**ABOUT THIS TASK**
Everything from the line containing "- **2017 / 04" through the line containing "download the latest" in the listing below should be copied exactly, and nothing more.

**MATERIALS PROVIDED**
%%
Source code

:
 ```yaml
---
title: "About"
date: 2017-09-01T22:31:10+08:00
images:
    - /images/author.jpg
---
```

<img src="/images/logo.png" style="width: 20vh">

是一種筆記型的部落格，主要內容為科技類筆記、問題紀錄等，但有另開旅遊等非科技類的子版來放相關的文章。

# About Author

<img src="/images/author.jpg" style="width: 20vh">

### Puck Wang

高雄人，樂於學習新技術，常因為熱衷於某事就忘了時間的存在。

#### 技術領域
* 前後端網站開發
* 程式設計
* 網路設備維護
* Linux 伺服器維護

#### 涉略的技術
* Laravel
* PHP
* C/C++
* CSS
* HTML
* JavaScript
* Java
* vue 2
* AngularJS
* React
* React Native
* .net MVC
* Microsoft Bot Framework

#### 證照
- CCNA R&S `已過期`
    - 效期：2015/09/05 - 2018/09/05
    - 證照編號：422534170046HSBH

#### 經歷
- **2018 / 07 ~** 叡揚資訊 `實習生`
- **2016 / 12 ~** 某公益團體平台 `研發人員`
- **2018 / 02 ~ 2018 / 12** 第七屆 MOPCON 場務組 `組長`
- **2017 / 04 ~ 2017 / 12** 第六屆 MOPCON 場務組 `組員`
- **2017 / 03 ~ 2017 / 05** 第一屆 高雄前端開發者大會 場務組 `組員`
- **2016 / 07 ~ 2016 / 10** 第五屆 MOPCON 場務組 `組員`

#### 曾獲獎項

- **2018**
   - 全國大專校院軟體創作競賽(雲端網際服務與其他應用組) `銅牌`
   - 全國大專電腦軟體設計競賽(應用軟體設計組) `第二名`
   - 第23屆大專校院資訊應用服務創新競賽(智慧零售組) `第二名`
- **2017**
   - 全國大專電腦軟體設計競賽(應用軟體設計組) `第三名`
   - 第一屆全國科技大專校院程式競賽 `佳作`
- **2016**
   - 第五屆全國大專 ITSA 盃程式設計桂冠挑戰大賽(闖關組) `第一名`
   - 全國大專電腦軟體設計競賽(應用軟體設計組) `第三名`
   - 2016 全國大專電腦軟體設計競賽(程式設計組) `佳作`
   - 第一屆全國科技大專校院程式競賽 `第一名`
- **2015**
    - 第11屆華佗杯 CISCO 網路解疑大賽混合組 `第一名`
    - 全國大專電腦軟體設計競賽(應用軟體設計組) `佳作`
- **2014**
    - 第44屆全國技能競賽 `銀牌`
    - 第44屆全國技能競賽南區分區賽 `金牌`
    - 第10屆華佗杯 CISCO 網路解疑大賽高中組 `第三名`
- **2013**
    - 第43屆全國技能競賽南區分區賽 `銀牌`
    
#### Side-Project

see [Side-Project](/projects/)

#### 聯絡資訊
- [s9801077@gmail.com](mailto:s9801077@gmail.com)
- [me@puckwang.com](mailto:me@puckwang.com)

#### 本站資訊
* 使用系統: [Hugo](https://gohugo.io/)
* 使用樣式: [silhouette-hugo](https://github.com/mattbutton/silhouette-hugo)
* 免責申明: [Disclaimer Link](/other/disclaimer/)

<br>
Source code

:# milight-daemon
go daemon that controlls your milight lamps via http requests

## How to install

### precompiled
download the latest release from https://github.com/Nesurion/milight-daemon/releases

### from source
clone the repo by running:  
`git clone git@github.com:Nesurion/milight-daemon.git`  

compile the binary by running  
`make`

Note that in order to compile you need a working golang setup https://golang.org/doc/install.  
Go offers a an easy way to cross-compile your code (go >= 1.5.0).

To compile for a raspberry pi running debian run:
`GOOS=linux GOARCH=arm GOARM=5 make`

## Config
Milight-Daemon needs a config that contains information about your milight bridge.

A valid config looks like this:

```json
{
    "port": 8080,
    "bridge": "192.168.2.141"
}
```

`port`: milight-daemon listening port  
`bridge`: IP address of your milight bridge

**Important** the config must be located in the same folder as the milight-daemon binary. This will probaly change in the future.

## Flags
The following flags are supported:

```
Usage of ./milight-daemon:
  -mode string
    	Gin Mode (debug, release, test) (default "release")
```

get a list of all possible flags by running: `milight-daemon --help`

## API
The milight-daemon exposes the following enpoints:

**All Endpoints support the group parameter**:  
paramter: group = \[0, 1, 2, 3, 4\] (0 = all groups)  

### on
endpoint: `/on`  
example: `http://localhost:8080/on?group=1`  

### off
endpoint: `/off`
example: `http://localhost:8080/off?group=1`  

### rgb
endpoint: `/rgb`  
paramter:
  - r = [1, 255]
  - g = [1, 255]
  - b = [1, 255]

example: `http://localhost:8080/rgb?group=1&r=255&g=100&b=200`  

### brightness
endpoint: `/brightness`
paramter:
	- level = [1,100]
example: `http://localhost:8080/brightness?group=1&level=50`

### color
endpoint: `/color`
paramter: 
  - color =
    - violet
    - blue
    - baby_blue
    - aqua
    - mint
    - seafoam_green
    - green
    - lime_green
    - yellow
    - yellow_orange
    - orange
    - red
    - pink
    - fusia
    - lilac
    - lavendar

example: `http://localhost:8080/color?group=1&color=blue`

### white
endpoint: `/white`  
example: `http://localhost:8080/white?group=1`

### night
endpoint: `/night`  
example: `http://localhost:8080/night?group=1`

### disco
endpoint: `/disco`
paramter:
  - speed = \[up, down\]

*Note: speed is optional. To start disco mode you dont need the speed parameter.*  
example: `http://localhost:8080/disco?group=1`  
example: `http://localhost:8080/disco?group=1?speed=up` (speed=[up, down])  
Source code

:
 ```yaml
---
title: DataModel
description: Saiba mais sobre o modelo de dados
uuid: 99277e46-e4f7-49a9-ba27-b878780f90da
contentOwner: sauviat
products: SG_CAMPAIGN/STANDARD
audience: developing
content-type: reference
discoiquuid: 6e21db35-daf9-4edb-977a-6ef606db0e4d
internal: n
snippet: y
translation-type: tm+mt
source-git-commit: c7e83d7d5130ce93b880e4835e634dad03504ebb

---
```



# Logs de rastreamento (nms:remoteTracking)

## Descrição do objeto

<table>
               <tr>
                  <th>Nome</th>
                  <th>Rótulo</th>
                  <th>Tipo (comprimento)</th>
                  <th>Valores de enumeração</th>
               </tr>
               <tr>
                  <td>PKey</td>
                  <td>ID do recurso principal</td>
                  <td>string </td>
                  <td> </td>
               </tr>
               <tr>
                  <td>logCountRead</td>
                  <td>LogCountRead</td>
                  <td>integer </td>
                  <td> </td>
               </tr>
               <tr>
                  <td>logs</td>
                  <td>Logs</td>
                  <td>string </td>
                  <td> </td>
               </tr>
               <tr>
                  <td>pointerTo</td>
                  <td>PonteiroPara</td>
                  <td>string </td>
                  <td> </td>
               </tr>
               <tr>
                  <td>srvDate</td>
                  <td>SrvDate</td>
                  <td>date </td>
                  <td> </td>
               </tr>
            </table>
%%
**ANSWER SECTION**
- **2017 / 04 ~ 2017 / 12** 第六屆 MOPCON 場務組 `組員`
- **2017 / 03 ~ 2017 / 05** 第一屆 高雄前端開發者大會 場務組 `組員`
- **2016 / 07 ~ 2016 / 10** 第五屆 MOPCON 場務組 `組員`

#### 曾獲獎項

- **2018**
   - 全國大專校院軟體創作競賽(雲端網際服務與其他應用組) `銅牌`
   - 全國大專電腦軟體設計競賽(應用軟體設計組) `第二名`
   - 第23屆大專校院資訊應用服務創新競賽(智慧零售組) `第二名`
- **2017**
   - 全國大專電腦軟體設計競賽(應用軟體設計組) `第三名`
   - 第一屆全國科技大專校院程式競賽 `佳作`
- **2016**
   - 第五屆全國大專 ITSA 盃程式設計桂冠挑戰大賽(闖關組) `第一名`
   - 全國大專電腦軟體設計競賽(應用軟體設計組) `第三名`
   - 2016 全國大專電腦軟體設計競賽(程式設計組) `佳作`
   - 第一屆全國科技大專校院程式競賽 `第一名`
- **2015**
    - 第11屆華佗杯 CISCO 網路解疑大賽混合組 `第一名`
    - 全國大專電腦軟體設計競賽(應用軟體設計組) `佳作`
- **2014**
    - 第44屆全國技能競賽 `銀牌`
    - 第44屆全國技能競賽南區分區賽 `金牌`
    - 第10屆華佗杯 CISCO 網路解疑大賽高中組 `第三名`
- **2013**
    - 第43屆全國技能競賽南區分區賽 `銀牌`
    
#### Side-Project

see [Side-Project](/projects/)

#### 聯絡資訊
- [s9801077@gmail.com](mailto:s9801077@gmail.com)
- [me@puckwang.com](mailto:me@puckwang.com)

#### 本站資訊
* 使用系統: [Hugo](https://gohugo.io/)
* 使用樣式: [silhouette-hugo](https://github.com/mattbutton/silhouette-hugo)
* 免責申明: [Disclaimer Link](/other/disclaimer/)

<br>
Source code

:# milight-daemon
go daemon that controlls your milight lamps via http requests

## How to install

### precompiled
download the latest release from https://github.com/Nesurion/milight-daemon/releases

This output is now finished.